_WHAT IS EXPECTED_.
Every line below should be copied out exactly.

--- START ---

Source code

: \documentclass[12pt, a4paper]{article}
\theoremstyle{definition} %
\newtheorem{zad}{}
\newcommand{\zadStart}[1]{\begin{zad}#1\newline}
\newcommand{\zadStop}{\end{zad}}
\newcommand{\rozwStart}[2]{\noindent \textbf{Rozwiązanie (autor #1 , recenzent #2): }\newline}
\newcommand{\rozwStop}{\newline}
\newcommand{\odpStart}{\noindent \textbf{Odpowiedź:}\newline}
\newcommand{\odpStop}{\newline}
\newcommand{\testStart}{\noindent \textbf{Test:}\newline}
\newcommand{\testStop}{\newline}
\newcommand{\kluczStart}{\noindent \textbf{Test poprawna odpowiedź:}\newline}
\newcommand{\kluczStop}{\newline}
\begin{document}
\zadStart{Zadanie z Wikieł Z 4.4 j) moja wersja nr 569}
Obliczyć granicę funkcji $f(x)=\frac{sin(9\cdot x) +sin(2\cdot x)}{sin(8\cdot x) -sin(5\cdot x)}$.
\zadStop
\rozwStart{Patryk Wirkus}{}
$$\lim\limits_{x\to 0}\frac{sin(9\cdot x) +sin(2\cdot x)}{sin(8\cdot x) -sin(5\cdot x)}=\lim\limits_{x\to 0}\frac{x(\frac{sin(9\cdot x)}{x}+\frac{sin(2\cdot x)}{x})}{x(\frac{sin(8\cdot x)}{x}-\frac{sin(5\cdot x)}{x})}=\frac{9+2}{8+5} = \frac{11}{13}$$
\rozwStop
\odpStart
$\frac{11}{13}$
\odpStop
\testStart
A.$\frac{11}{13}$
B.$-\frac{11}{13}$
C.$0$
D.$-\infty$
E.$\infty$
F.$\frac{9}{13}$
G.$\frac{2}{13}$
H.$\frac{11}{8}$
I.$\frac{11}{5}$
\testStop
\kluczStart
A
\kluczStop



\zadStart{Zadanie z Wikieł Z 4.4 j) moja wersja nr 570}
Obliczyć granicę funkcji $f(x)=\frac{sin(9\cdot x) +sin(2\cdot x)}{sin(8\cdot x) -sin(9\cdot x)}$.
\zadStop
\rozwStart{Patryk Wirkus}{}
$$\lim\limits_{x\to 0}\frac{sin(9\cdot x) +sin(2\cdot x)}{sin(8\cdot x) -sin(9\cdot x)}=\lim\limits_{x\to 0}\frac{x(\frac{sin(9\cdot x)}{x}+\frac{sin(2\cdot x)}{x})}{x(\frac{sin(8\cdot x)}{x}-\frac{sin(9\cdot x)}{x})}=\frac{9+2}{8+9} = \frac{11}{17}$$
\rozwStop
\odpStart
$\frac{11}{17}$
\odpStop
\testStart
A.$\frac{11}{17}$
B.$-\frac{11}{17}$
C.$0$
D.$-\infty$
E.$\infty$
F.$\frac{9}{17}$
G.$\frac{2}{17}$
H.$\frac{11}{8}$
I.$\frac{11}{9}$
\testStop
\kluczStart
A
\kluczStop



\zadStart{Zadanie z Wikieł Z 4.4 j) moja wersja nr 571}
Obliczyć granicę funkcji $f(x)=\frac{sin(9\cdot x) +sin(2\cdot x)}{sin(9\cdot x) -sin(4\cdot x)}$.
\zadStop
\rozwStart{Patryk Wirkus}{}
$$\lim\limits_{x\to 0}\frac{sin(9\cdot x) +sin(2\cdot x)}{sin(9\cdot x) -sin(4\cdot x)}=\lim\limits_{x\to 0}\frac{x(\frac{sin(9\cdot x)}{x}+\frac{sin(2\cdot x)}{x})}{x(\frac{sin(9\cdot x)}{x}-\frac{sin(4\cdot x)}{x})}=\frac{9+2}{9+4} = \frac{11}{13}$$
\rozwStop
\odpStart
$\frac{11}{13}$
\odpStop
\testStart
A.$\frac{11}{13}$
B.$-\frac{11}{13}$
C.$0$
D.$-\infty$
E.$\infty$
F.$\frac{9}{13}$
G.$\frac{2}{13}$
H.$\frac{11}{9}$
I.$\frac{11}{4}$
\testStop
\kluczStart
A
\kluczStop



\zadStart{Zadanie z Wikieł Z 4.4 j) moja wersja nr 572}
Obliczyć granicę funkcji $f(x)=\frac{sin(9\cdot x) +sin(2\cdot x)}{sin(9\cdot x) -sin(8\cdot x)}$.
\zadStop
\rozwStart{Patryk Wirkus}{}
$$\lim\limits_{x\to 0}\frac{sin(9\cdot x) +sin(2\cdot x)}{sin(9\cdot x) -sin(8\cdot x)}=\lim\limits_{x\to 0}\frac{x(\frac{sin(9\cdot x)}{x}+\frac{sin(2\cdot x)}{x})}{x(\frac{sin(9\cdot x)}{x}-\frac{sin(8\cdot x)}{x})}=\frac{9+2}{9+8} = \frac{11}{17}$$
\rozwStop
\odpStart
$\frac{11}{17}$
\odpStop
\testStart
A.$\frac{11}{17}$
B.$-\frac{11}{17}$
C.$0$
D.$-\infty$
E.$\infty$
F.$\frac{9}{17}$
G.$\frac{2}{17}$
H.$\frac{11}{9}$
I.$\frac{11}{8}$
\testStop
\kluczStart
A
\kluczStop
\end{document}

--- END ---

_ANSWER BOX_.
Source code

: \documentclass[12pt, a4paper]{article}
\theoremstyle{definition} %
\newtheorem{zad}{}
\newcommand{\zadStart}[1]{\begin{zad}#1\newline}
\newcommand{\zadStop}{\end{zad}}
\newcommand{\rozwStart}[2]{\noindent \textbf{Rozwiązanie (autor #1 , recenzent #2): }\newline}
\newcommand{\rozwStop}{\newline}
\newcommand{\odpStart}{\noindent \textbf{Odpowiedź:}\newline}
\newcommand{\odpStop}{\newline}
\newcommand{\testStart}{\noindent \textbf{Test:}\newline}
\newcommand{\testStop}{\newline}
\newcommand{\kluczStart}{\noindent \textbf{Test poprawna odpowiedź:}\newline}
\newcommand{\kluczStop}{\newline}
\begin{document}
\zadStart{Zadanie z Wikieł Z 4.4 j) moja wersja nr 569}
Obliczyć granicę funkcji $f(x)=\frac{sin(9\cdot x) +sin(2\cdot x)}{sin(8\cdot x) -sin(5\cdot x)}$.
\zadStop
\rozwStart{Patryk Wirkus}{}
$$\lim\limits_{x\to 0}\frac{sin(9\cdot x) +sin(2\cdot x)}{sin(8\cdot x) -sin(5\cdot x)}=\lim\limits_{x\to 0}\frac{x(\frac{sin(9\cdot x)}{x}+\frac{sin(2\cdot x)}{x})}{x(\frac{sin(8\cdot x)}{x}-\frac{sin(5\cdot x)}{x})}=\frac{9+2}{8+5} = \frac{11}{13}$$
\rozwStop
\odpStart
$\frac{11}{13}$
\odpStop
\testStart
A.$\frac{11}{13}$
B.$-\frac{11}{13}$
C.$0$
D.$-\infty$
E.$\infty$
F.$\frac{9}{13}$
G.$\frac{2}{13}$
H.$\frac{11}{8}$
I.$\frac{11}{5}$
\testStop
\kluczStart
A
\kluczStop



\zadStart{Zadanie z Wikieł Z 4.4 j) moja wersja nr 570}
Obliczyć granicę funkcji $f(x)=\frac{sin(9\cdot x) +sin(2\cdot x)}{sin(8\cdot x) -sin(9\cdot x)}$.
\zadStop
\rozwStart{Patryk Wirkus}{}
$$\lim\limits_{x\to 0}\frac{sin(9\cdot x) +sin(2\cdot x)}{sin(8\cdot x) -sin(9\cdot x)}=\lim\limits_{x\to 0}\frac{x(\frac{sin(9\cdot x)}{x}+\frac{sin(2\cdot x)}{x})}{x(\frac{sin(8\cdot x)}{x}-\frac{sin(9\cdot x)}{x})}=\frac{9+2}{8+9} = \frac{11}{17}$$
\rozwStop
\odpStart
$\frac{11}{17}$
\odpStop
\testStart
A.$\frac{11}{17}$
B.$-\frac{11}{17}$
C.$0$
D.$-\infty$
E.$\infty$
F.$\frac{9}{17}$
G.$\frac{2}{17}$
H.$\frac{11}{8}$
I.$\frac{11}{9}$
\testStop
\kluczStart
A
\kluczStop



\zadStart{Zadanie z Wikieł Z 4.4 j) moja wersja nr 571}
Obliczyć granicę funkcji $f(x)=\frac{sin(9\cdot x) +sin(2\cdot x)}{sin(9\cdot x) -sin(4\cdot x)}$.
\zadStop
\rozwStart{Patryk Wirkus}{}
$$\lim\limits_{x\to 0}\frac{sin(9\cdot x) +sin(2\cdot x)}{sin(9\cdot x) -sin(4\cdot x)}=\lim\limits_{x\to 0}\frac{x(\frac{sin(9\cdot x)}{x}+\frac{sin(2\cdot x)}{x})}{x(\frac{sin(9\cdot x)}{x}-\frac{sin(4\cdot x)}{x})}=\frac{9+2}{9+4} = \frac{11}{13}$$
\rozwStop
\odpStart
$\frac{11}{13}$
\odpStop
\testStart
A.$\frac{11}{13}$
B.$-\frac{11}{13}$
C.$0$
D.$-\infty$
E.$\infty$
F.$\frac{9}{13}$
G.$\frac{2}{13}$
H.$\frac{11}{9}$
I.$\frac{11}{4}$
\testStop
\kluczStart
A
\kluczStop



\zadStart{Zadanie z Wikieł Z 4.4 j) moja wersja nr 572}
Obliczyć granicę funkcji $f(x)=\frac{sin(9\cdot x) +sin(2\cdot x)}{sin(9\cdot x) -sin(8\cdot x)}$.
\zadStop
\rozwStart{Patryk Wirkus}{}
$$\lim\limits_{x\to 0}\frac{sin(9\cdot x) +sin(2\cdot x)}{sin(9\cdot x) -sin(8\cdot x)}=\lim\limits_{x\to 0}\frac{x(\frac{sin(9\cdot x)}{x}+\frac{sin(2\cdot x)}{x})}{x(\frac{sin(9\cdot x)}{x}-\frac{sin(8\cdot x)}{x})}=\frac{9+2}{9+8} = \frac{11}{17}$$
\rozwStop
\odpStart
$\frac{11}{17}$
\odpStop
\testStart
A.$\frac{11}{17}$
B.$-\frac{11}{17}$
C.$0$
D.$-\infty$
E.$\infty$
F.$\frac{9}{17}$
G.$\frac{2}{17}$
H.$\frac{11}{9}$
I.$\frac{11}{8}$
\testStop
\kluczStart
A
\kluczStop
\end{document}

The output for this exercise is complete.